Boiler Room Marketers – you’re doing it wrong.
Yesterday, I received an email from someone claiming their company was the “#1 education property on the internet.”
Aside from checking my phone to make sure the year wasn’t 1999, I had a good chuckle imagining the copywriting genius it took to compose that gem. Strike one.
As I read further, this person invoked the name of my boss (the president of our college) and referenced a letter he had FedEx’d him (“wow – would you look at that – a Western Union Telegram!”), in order to elicit a sales call with me on their product. For those playing along at home, we call this “strike two.”
Examining the missive even closer, I noticed that there were two different font faces (and sizes) where the person had cut and pasted the boilerplate into the message, but forgot to correct the capital “U” (where he started to type “University”, but instead wrote “UCollege”). Strike three. Next batter, please.

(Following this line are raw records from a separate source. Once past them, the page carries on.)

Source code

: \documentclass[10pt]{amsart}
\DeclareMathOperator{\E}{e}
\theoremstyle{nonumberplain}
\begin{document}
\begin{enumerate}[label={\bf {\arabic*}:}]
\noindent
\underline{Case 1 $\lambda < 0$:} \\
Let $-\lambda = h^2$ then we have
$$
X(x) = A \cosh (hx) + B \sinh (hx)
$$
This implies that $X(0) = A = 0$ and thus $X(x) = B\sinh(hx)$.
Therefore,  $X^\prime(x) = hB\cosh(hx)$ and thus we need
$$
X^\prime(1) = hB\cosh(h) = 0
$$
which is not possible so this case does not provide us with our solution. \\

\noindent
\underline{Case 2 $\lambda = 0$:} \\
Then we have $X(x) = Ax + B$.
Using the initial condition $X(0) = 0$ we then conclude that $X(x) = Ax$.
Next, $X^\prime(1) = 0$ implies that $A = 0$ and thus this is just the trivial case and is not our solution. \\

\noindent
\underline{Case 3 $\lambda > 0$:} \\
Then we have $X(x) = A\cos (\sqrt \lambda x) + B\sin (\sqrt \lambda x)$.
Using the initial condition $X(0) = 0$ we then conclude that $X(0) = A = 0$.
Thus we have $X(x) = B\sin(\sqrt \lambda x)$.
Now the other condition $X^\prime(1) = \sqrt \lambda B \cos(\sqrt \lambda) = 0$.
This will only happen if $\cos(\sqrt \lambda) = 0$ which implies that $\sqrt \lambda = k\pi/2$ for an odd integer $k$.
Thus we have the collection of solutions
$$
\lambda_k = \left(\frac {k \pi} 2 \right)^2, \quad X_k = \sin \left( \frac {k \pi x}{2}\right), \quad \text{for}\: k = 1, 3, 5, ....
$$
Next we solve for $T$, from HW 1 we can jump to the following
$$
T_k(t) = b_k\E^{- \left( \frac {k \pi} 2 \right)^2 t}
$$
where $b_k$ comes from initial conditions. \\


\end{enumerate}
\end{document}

Look – we all have jobs to do. It’s a never ending “arms race” to get past gate keepers, and in front of decision makers. I get it. We all get it.

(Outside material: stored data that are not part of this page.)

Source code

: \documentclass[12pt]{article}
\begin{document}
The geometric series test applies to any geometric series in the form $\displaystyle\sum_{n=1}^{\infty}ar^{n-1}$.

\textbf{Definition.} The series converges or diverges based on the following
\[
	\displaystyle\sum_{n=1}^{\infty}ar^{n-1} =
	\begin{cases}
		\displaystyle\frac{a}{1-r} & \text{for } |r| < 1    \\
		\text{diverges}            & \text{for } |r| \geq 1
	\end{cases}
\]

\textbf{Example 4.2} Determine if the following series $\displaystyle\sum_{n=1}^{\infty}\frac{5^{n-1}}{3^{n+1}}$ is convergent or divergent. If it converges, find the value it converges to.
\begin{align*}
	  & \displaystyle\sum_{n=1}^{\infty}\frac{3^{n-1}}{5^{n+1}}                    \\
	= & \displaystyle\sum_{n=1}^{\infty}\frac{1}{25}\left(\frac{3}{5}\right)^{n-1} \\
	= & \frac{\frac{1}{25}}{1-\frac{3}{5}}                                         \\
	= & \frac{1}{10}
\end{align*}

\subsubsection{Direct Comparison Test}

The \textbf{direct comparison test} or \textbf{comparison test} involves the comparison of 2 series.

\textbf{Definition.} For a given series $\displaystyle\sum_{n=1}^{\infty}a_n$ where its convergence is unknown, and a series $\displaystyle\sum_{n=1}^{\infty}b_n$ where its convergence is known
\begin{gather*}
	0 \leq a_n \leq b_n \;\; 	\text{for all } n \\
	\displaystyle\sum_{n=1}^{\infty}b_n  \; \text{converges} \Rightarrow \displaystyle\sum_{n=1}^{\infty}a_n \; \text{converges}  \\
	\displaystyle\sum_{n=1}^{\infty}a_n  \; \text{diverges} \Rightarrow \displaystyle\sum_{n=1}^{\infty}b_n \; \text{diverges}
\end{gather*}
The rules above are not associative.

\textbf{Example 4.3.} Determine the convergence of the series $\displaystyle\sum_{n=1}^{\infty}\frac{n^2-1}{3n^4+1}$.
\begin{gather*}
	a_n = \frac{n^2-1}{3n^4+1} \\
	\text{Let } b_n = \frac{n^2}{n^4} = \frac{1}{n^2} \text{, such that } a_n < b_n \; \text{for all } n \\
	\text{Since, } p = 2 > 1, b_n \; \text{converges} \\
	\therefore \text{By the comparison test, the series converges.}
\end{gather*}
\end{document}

Pulling cheap marketing stunts (a FedEx letter? Really?) isn’t the way to endear your way into a bona fide sales call.
And, if you’re gonna cut and paste some horrific copy, please make sure that you at least get our / my name right and the style matches.
But – and for me, most importantly – don’t claim a relationship with people in my organization that you obviously don’t have (and can be checked with a text, email, or call – which I always do when someone makes a claim of a prior relationship).
Spotting amateur hour is an occupational hazard in any managerial position. At the very least, make it look like you’re trying.